The storage in upper and lower groundwater and the runoff in upper/lower groundwater were simulated individually based on Equations (5)–(7). The simulation results are shown in Figures 9 and 10. The upper groundwater in Poiqu/Bhotekoshi basin is in an aquifer formed by metamorphic rocks, granites and shallow-water sedimentary rock of the Himalayas (Kazuo 1993). Because the aquifer has good water yield property, the regular or seasonal rainfall or snowfall are all likely to result in considerable storage volumes. The annual peak of the upper groundwater storage appeared in mid-August and varied between 140 and 200 mm (Figure 9). Within a year, the upper groundwater storage increased from March, reached the peak in August, and then fell back in early November. The lower layer is formed by metamorphism and weak metamorphic sedimentary rocks from Precambrian to Paleozoic. Although the peak value of storage in the lower layer was also observed in August, the value only ranges from 120 to 180 mm. The seasons having an increasing water concentration were from July to early September, while the other months were lower than 50 mm. Compared to the upper level, the volume and recharging period in lower-level groundwater are significantly less or shorter than the upper level. As the lower layer has a larger elastic storage water rate, the contribution of periodic inland recharge on the storage is effectively reduced. In general, the contribution of the lower layer to groundwater storage is around 12–24% of the upper layer.
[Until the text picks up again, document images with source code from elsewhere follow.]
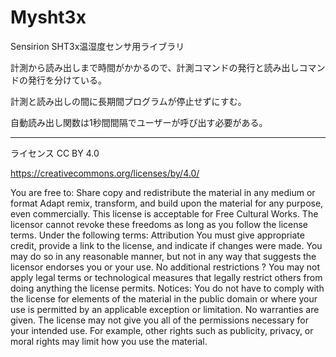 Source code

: # Mysht3x
Sensirion SHT3x温湿度センサ用ライブラリ

計測から読み出しまで時間がかかるので、計測コマンドの発行と読み出しコマンドの発行を分けている。

計測と読み出しの間に長期間プログラムが停止せずにすむ。

自動読み出し関数は1秒間間隔でユーザーが呼び出す必要がある。

-----------------------------------------------------------
ライセンス CC BY 4.0

https://creativecommons.org/licenses/by/4.0/

You are free to:
Share
	copy and redistribute the material in any medium or format
Adapt
	remix, transform, and build upon the material
	for any purpose, even commercially.
	This license is acceptable for Free Cultural Works.
	The licensor cannot revoke these freedoms as long as you follow the license terms.
Under the following terms:
Attribution 
	You must give appropriate credit, provide a link to the license, and indicate if changes were made. You may do so in any reasonable manner, but not in any way that suggests the licensor endorses you or your use.
	No additional restrictions ? You may not apply legal terms or technological measures that legally restrict others from doing anything the license permits.
Notices:
	You do not have to comply with the license for elements of the material in the public domain or where your use is permitted by an applicable exception or limitation.
	No warranties are given. The license may not give you all of the permissions necessary for your intended use. For example, other rights such as publicity, privacy, or moral rights may limit how you use the material.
The total runoff in Poiqu/Bhotekoshi basin was calculated as the sum of the upper and the lower runoff (Figure 10). The water level of the upper groundwater goes up as the rainfall infiltration recharge increases. The correlation between the upper runoff, the storage and rainfall are quite significant. The simulation results show that the runoff in lower groundwater is twice as high as the upper level; on the other hand, the storage in lower groundwater is slightly lower than the upper level. When the surface water level rises, the underwater pressure increases, the water infiltration increases, and the peak value of groundwater runoff curve will be higher. In the season of heavy rainfall, the infiltration of rainwater also increases, and the peak value of groundwater runoff curve will be higher. One of the reasons is that the water level of the storage in upper groundwater is always greater than the lower, which leads the groundwater to flow downwards to the soil aquifer. Another reason is that part of the water flows into the sea due to the hydraulic gradient.
Basin runoff
In this study, the runoff was represented by the runoff depth. The daily runoff in the simulated annual cycle shows a similar overall trend. It increases in early January, peaks in August, and then declines in October. In August 1988, the maximum runoff reached 714 mm, and the maximum of other years ranged from 300 to 470 mm (Figure 4). According to the spatial pattern of the runoff depth in the Poiqu/Bhotekoshi basin, the runoff depth gradually increased from north to south. The runoff depth on the northern slope of the Himalayas was relatively lower (0.97–340 mm), while the southern slope had an average of 200–2,100 mm. From May–September, the runoff depth increased until it peaked in August, and the overall monthly average was up to 574 mm with a minimum average of 327 mm. The periods with lower runoff depth were mainly in the dry season or winter, for example, January–April and October–December, as shown in Figure 5.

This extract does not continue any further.